Elon Musk threatens to abandon his bid to purchase Twitter for $44 billion. He accuses the company of refusing information about its spambot and fake accounts.
Lawyers representing the Tesla and SpaceX CEO threatened to send a tweet on Monday. The company then disclosed the threat in a filing with U.S. Securities and Exchange Commission.
Musk had repeatedly requested the information from lawyers since May 9, which was a month after he offered to buy the company. This was so that he could determine how many of 229 million accounts were fake.
Parag Agrawal, CEO of Twitter, stated that Twitter has always estimated that less than 5% are spam accounts. Musk, however, has denied that assertion, claiming in a May Tweet that 20% of its accounts are spam.
Twitter Inc. shares fell 1.5% Monday. This was likely due to Twitter shareholders who filed a lawsuit against Musk last month for inflating the stock’s price. Twitter shares have fallen more than 20% over the past month.
Twitter stated Monday in a statement that it had been sharing information with Musk “in compliance with the terms of the merge agreement” and that the deal is in the “best interest of all shareholders.”
It stated that it would close the transaction and enforce its terms at the agreed price.
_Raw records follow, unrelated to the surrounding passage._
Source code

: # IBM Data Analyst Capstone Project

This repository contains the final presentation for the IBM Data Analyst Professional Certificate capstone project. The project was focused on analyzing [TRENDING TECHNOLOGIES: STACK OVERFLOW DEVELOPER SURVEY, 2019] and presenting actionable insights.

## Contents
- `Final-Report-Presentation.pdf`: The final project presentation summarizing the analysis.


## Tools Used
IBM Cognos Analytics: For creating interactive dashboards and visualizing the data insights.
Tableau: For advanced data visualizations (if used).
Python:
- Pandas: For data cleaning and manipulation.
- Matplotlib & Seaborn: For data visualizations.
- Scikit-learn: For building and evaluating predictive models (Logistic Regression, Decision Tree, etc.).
In April, Musk bought Twitter for $54.20 per share. Many of Musk’s actions have since been controversial, including a dispute with Twitter CEO over fake accounts on Twitter. Experts are now questioning whether Musk wants to use his loud complaints for a lower price or walk away completely.
Musk’s lawyers stated in the letter that Twitter had only offered to give details about its testing methods. They claim that this is “substantial to refusing Mr. Musk’s data requests” and constitutes a “material violation” of the merger agreement, which gives Musk the right not to cancel the deal.
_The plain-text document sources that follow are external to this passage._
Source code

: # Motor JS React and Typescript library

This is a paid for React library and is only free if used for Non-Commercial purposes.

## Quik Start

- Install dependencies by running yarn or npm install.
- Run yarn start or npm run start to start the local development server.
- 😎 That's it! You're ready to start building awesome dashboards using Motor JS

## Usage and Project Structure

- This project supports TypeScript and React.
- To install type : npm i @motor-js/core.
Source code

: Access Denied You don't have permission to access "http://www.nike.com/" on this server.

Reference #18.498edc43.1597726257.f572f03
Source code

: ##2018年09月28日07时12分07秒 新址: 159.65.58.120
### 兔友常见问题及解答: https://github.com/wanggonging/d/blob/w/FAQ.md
The letter states that “This is a material breach of Twitter’s obligations under the merger deal and Mr. Musk retains all rights therefrom including his right not consummate the transaction or his right to terminate it.”
Musk needs underlying data in order to verify his claims about Twitter’s lax methods.
Musk can opt out of the Twitter sale agreement if the deal has a “material adverse impact”. That is defined as any change that adversely affects Twitter’s financial or business conditions. Twitter has stated that it is proceeding with the deal since its inception, but has not scheduled a shareholder vote.
Musk claimed last month that he unilaterally put the deal on hold. Experts disagree. He could face a $1 million breakup fee if he leaves.
Musk’s latest move shows that he is looking for “a way out of this deal or something to get leverage for the renegotiation price,” according to Brian Quinn, a Boston College law professor. Quinn stated that it is unlikely to be accepted by the court because he has already waived his right to request more due diligence.